Combining this with a new 'pre filtering' page that allows the user to limit the list to just widgets and flurps made by Ralph's or Maggie's fabrication shops allowed the users to get the really large date ranges/ and all 'departments' they wanted to see at once.
If the program were to evolve a little more we would try to blur the switching between the preload and grid pages so the user wouldn't feel like it was such a 'hump' to go back. Oh and, by the way it isn't, :) ... we are using some fairly advanced methods to get the data quickly and that ~gig of memory gets loaded in about 10 to 14 seconds.
Another thing to consider, Ramsey, is that if you are using the Export to Excel control, you can count on your memory usage doubling when it fires off.
I suspect that Infragistics could improve their architecture on this control to use the structures they already have in memory. After all the output is just XML for .xlsx files.
We never really had inconsistency errors, just the big ugly of Sys out of memory which would floorflush the app.
Another code horror story but it seemed to have a happy ending. Agile development is a lot like playing Spore or as M.Twain said about one of his books 'It just growed.'
:) Good luck
I have the same problem here. We have an app that was developed using datatables and now we have a requirement to handle 10x the number of rows.
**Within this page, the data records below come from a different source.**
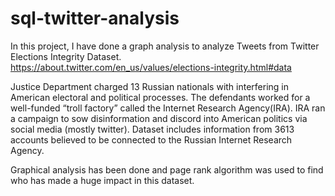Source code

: # sql-twitter-analysis
In this project, I have done a graph analysis to analyze Tweets from Twitter Elections Integrity Dataset.
https://about.twitter.com/en_us/values/elections-integrity.html#data

Justice Department charged 13 Russian nationals with interfering in American electoral and political processes. The defendants worked for a well-funded “troll factory” called the Internet Research Agency(IRA).
IRA ran a campaign to sow disinformation and discord into American politics via social media (mostly twitter).
Dataset includes information from 3613 accounts believed to be connected to the Russian Internet Research Agency.

Graphical analysis has been done and page rank algorithm was used to find who has made a huge impact in this dataset.

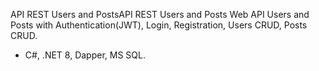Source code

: API REST Users and PostsAPI REST Users and Posts
Web API Users and Posts with Authentication(JWT), Login, Registration, Users CRUD, Posts CRUD.
- C#, .NET 8, Dapper, MS SQL.

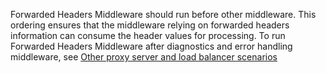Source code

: Forwarded Headers Middleware should run before other middleware. This ordering ensures that the middleware relying on forwarded headers information can consume the header values for processing. To run Forwarded Headers Middleware after diagnostics and error handling middleware, see [Other proxy server and load balancer scenarios](xref:host-and-deploy/proxy-load-balancer#other-proxy-server-and-load-balancer-scenarios)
We are able to load the datatable in an acceptable amount of time but when we try to display it in the grid we get an Out of Memory exception.
I don't suppose that you have a better example of loading rows from a datatable, do you? The example that generates a cell value doesn't help much in terms of fetching a chunk of rows.
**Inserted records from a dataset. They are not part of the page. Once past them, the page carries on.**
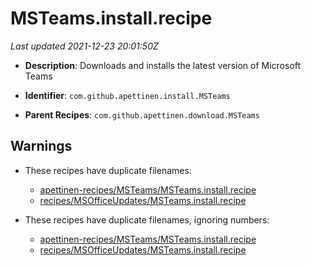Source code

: # MSTeams.install.recipe

_Last updated 2021-12-23 20:01:50Z_

- **Description**: Downloads and installs the latest version of Microsoft Teams

- **Identifier**: `com.github.apettinen.install.MSTeams`

- **Parent Recipes**: `com.github.apettinen.download.MSTeams`


## Warnings

- These recipes have duplicate filenames:
    - [apettinen-recipes/MSTeams/MSTeams.install.recipe](/autopkg-dupe-tracker/apettinen-recipes/MSTeams/MSTeams.install.recipe)
    - [recipes/MSOfficeUpdates/MSTeams.install.recipe](/autopkg-dupe-tracker/recipes/MSOfficeUpdates/MSTeams.install.recipe)

- These recipes have duplicate filenames, ignoring numbers:
    - [apettinen-recipes/MSTeams/MSTeams.install.recipe](/autopkg-dupe-tracker/apettinen-recipes/MSTeams/MSTeams.install.recipe)
    - [recipes/MSOfficeUpdates/MSTeams.install.recipe](/autopkg-dupe-tracker/recipes/MSOfficeUpdates/MSTeams.install.recipe)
I am hoping that we could use the UltraDataSource to feed the grid and keep (with minor modification) the code we have that operates against the datatable. I am worried about tracking RowErrors, Changed rows, sorting, filtering, copy/paste.
Ramsey
Oh and thanks for the insightful control info. I do have that version and will come back to that... Excellent.
Yes, correct on all counts. :) I will try them side by side and test. I will then just write a reasonable throttle on the counts. Nice talking to you, Mike. I will post back soon to this thread with any 'useful' performance data I collect.
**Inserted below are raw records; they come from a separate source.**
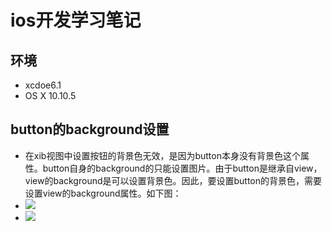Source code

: # ios开发学习笔记

## 环境
* xcdoe6.1
* OS X 10.10.5

## button的background设置
* 在xib视图中设置按钮的背景色无效，是因为button本身没有背景色这个属性。button自身的background的只能设置图片。由于button是继承自view，view的background是可以设置背景色。因此，要设置button的背景色，需要设置view的background属性。如下图：
* ![](http://gtms03.alicdn.com/tps/i3/TB1Wf2XJVXXXXa9XpXXpNMVMXXX-820-296.png)
* ![](http://gtms04.alicdn.com/tps/i4/TB1uHeHJVXXXXXQXVXXquLNYFXX-845-353.png)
Mitchster2 said:What are some of those advantages?
Well, the UltraDataSource can populate data at design-time, not just run-time.
Also, it tends to be a bit more efficient when access child data, because the DataSet has to evaluate a relationship every time you ask for child records and teh UltraDataSource doesn't, since the child rows are defined on the parent.
Then there's the on-demand mode, of course.
Mitchster2 said:Chunks won't do; I have a couple required Summed columns. I am thinking of giving it one more try and use a datareader to directly populate the UltraDataSource (that should cut mem usage in half or there abouts). Duh :)
If you need to sum up an entire column of data, the loading on-demand won't help you, anyway. The grid will have to load all of the data in order to sum it.
Unless you do the summary calculation yourself. You can do that, assuming you have the latest version of the grid. We just added the ability to do external summaries in v12.2. But this would require you to load all of the data - at least for the column(s) you need to sum.
Mitchster2 said:Is there any reason I should think that the UltraDataSource might do better on memory consumption?
If you are loading all of the data, no. Memory usage will probably be about the same, I would think. Obviously, if you are loading your DataSet with all of the data and also copying the same data into the UltraDataSource, then you will have two copies of the same data in memory and so memory usage will go up, not down.
Using UltraDataSource to save memory will only be effective if you avoid loading the underlying data into memory twice.